START Data extract

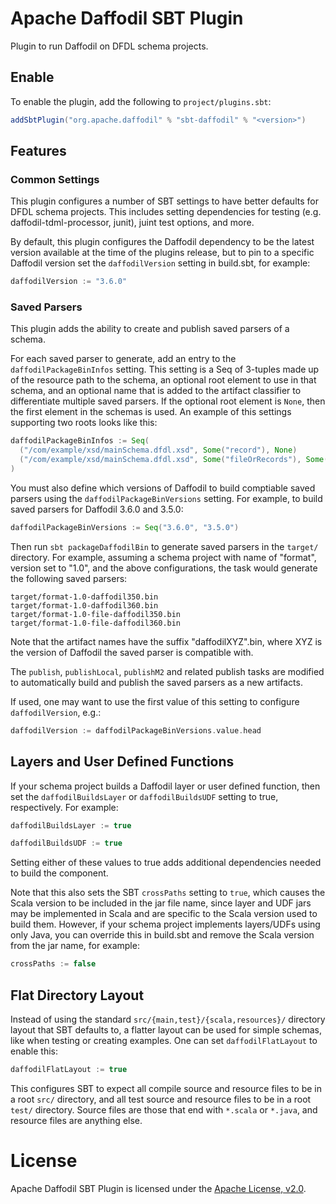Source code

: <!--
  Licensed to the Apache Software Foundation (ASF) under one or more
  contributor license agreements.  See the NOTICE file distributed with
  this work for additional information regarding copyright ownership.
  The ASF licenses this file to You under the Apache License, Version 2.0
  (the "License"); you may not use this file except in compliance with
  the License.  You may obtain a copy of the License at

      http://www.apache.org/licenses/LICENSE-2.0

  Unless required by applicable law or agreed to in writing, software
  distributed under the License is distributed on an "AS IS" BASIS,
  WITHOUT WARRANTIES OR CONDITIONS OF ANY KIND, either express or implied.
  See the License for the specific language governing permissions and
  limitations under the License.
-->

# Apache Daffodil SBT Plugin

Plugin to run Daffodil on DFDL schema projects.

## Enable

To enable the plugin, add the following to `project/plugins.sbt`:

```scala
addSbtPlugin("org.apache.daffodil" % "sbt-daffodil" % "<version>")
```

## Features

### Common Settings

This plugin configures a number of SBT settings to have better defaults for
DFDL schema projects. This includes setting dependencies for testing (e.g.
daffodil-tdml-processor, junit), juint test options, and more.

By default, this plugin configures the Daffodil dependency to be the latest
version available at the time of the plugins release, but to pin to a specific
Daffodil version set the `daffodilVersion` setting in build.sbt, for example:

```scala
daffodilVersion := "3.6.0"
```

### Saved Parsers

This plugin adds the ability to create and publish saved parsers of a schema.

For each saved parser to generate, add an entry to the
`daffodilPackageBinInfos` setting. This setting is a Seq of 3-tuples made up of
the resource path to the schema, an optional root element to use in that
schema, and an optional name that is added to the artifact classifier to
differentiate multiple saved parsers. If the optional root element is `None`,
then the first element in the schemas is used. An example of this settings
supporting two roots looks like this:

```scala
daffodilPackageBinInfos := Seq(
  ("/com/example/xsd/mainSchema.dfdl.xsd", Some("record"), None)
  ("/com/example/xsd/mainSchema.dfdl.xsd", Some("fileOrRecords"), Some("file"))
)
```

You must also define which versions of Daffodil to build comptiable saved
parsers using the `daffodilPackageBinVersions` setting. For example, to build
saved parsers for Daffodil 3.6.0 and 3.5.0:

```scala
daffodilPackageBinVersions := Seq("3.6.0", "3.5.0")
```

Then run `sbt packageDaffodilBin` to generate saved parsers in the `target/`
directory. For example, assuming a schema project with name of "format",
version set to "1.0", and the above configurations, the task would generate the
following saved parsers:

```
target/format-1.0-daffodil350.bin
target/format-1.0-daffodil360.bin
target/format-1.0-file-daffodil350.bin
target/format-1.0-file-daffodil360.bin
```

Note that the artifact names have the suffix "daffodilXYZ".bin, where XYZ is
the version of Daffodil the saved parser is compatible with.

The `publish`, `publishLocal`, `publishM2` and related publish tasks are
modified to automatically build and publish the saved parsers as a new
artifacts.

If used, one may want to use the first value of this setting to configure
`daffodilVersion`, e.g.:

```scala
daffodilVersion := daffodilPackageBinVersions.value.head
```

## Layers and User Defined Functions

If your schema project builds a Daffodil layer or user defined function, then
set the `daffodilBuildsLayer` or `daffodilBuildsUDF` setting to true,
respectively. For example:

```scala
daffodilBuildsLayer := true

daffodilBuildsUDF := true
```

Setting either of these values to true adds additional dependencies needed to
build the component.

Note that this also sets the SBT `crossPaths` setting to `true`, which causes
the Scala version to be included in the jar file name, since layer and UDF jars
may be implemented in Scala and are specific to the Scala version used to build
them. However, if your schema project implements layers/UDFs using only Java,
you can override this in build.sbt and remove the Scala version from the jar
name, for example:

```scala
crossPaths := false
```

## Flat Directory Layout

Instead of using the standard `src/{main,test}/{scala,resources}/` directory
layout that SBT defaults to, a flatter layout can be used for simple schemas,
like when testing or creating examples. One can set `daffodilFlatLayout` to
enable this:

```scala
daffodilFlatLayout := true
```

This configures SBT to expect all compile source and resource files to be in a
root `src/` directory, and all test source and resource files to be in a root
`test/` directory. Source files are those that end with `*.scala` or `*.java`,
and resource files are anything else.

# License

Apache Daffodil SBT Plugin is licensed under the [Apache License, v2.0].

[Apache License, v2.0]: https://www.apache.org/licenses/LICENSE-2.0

END Data extract
START Data extract

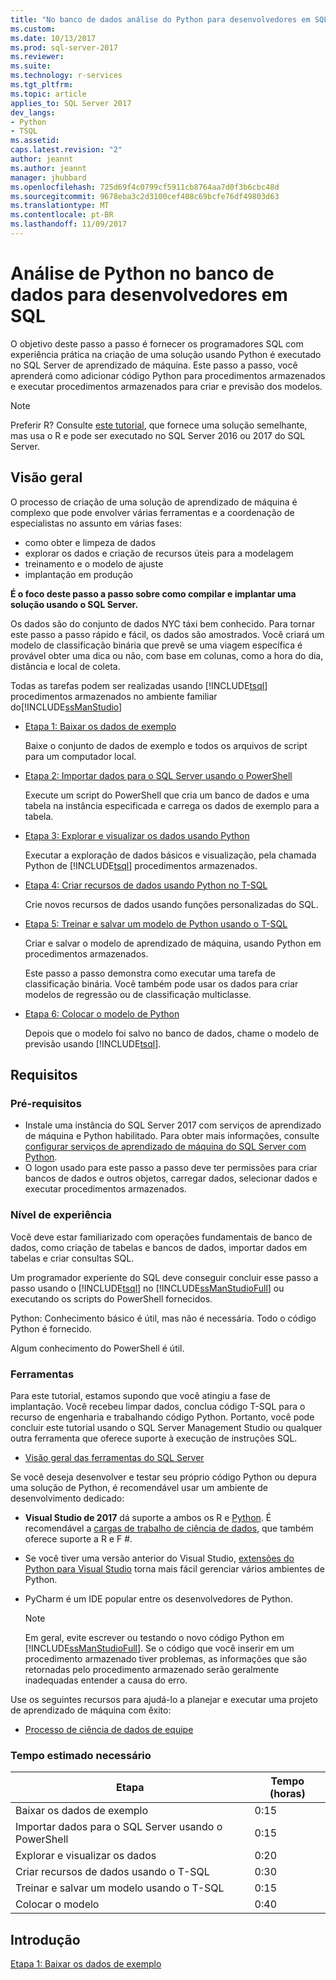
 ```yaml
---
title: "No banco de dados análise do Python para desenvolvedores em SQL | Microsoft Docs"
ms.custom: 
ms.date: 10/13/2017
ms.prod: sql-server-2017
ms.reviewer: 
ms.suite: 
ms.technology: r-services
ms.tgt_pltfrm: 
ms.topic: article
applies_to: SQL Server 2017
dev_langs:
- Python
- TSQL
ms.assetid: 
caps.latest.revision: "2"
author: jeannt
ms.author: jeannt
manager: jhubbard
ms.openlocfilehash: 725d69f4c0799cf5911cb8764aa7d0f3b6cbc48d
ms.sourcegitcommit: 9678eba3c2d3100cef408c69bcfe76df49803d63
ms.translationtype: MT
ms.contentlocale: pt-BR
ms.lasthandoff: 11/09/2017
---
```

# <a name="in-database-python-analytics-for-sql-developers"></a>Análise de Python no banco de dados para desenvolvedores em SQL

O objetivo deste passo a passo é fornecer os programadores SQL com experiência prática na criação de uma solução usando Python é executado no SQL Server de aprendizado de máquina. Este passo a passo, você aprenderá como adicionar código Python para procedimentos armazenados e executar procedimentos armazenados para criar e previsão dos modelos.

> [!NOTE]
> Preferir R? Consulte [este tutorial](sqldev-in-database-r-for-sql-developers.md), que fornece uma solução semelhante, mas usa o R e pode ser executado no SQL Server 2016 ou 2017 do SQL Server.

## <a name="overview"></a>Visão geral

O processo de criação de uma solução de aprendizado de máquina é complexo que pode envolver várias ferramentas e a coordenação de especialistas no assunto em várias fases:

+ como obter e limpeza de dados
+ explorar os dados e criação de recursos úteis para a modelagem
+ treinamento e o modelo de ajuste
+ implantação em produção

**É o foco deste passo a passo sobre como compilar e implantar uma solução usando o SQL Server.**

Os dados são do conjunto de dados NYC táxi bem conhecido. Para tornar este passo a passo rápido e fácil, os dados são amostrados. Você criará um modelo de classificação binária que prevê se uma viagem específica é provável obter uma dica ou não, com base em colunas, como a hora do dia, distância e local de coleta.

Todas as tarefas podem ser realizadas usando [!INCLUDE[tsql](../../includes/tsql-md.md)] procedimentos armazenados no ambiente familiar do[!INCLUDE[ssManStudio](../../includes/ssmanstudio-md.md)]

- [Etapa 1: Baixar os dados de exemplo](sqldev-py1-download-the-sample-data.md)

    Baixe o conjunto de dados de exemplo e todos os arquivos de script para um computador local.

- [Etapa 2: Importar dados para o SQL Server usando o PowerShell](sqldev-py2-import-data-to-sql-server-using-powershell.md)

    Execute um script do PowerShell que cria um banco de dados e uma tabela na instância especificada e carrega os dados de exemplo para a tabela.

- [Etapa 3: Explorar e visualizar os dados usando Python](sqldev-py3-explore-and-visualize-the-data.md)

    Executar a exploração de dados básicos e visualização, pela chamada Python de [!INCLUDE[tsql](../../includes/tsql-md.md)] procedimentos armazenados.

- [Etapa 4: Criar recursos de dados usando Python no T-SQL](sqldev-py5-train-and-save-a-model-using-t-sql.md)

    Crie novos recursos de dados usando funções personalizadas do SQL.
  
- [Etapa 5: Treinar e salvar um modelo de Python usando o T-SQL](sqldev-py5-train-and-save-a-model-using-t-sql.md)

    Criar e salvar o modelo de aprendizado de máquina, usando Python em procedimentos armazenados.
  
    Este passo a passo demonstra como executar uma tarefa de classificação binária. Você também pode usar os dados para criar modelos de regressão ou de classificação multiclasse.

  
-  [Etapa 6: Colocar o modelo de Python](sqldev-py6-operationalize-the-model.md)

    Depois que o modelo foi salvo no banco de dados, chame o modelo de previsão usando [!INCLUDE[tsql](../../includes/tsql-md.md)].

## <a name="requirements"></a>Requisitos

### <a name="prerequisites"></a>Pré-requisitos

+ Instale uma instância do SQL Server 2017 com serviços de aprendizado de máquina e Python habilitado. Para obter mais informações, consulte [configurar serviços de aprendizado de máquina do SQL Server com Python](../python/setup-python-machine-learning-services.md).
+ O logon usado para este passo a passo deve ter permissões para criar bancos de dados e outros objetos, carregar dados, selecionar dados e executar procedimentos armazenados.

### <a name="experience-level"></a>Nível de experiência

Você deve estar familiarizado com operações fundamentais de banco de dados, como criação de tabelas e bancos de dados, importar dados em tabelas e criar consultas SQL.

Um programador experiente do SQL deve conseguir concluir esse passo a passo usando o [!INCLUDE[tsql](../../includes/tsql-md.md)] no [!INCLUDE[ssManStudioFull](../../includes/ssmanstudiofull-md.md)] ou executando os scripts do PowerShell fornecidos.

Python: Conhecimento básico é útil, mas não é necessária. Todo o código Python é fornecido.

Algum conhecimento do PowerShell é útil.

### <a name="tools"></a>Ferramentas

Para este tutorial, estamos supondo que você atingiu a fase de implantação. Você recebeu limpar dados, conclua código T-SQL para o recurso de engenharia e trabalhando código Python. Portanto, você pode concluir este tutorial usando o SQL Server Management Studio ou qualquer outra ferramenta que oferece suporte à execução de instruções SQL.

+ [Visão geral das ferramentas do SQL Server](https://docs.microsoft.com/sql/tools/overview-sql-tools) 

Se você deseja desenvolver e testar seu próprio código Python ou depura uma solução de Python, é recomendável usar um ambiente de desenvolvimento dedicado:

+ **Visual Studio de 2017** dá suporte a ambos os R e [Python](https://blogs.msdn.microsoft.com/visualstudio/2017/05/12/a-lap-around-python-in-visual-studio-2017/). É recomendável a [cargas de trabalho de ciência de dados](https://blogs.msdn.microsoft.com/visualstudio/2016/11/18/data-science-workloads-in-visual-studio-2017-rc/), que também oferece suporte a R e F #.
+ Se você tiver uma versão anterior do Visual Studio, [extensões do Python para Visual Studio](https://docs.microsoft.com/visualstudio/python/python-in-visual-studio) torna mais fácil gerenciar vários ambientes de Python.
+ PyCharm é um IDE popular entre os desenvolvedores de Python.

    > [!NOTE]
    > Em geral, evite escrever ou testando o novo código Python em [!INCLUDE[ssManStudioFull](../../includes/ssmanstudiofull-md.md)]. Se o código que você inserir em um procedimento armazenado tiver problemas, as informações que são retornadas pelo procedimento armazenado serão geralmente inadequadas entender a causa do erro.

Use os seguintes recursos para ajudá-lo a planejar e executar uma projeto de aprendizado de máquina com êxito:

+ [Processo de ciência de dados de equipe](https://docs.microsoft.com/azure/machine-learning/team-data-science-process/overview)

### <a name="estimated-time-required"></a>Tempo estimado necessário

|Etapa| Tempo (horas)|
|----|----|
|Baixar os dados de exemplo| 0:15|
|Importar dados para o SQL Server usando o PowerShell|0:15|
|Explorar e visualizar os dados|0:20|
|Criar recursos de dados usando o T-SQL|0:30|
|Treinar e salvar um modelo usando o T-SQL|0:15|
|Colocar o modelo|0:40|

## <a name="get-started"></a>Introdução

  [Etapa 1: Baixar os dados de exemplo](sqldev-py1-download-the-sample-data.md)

END Data extract

## Problem description
Every line with "conjunto" in it should be copied from the entries.

## The completed task
Os dados são do conjunto de dados NYC táxi bem conhecido. Para tornar este passo a passo rápido e fácil, os dados são amostrados. Você criará um modelo de classificação binária que prevê se uma viagem específica é provável obter uma dica ou não, com base em colunas, como a hora do dia, distância e local de coleta.
    Baixe o conjunto de dados de exemplo e todos os arquivos de script para um computador local.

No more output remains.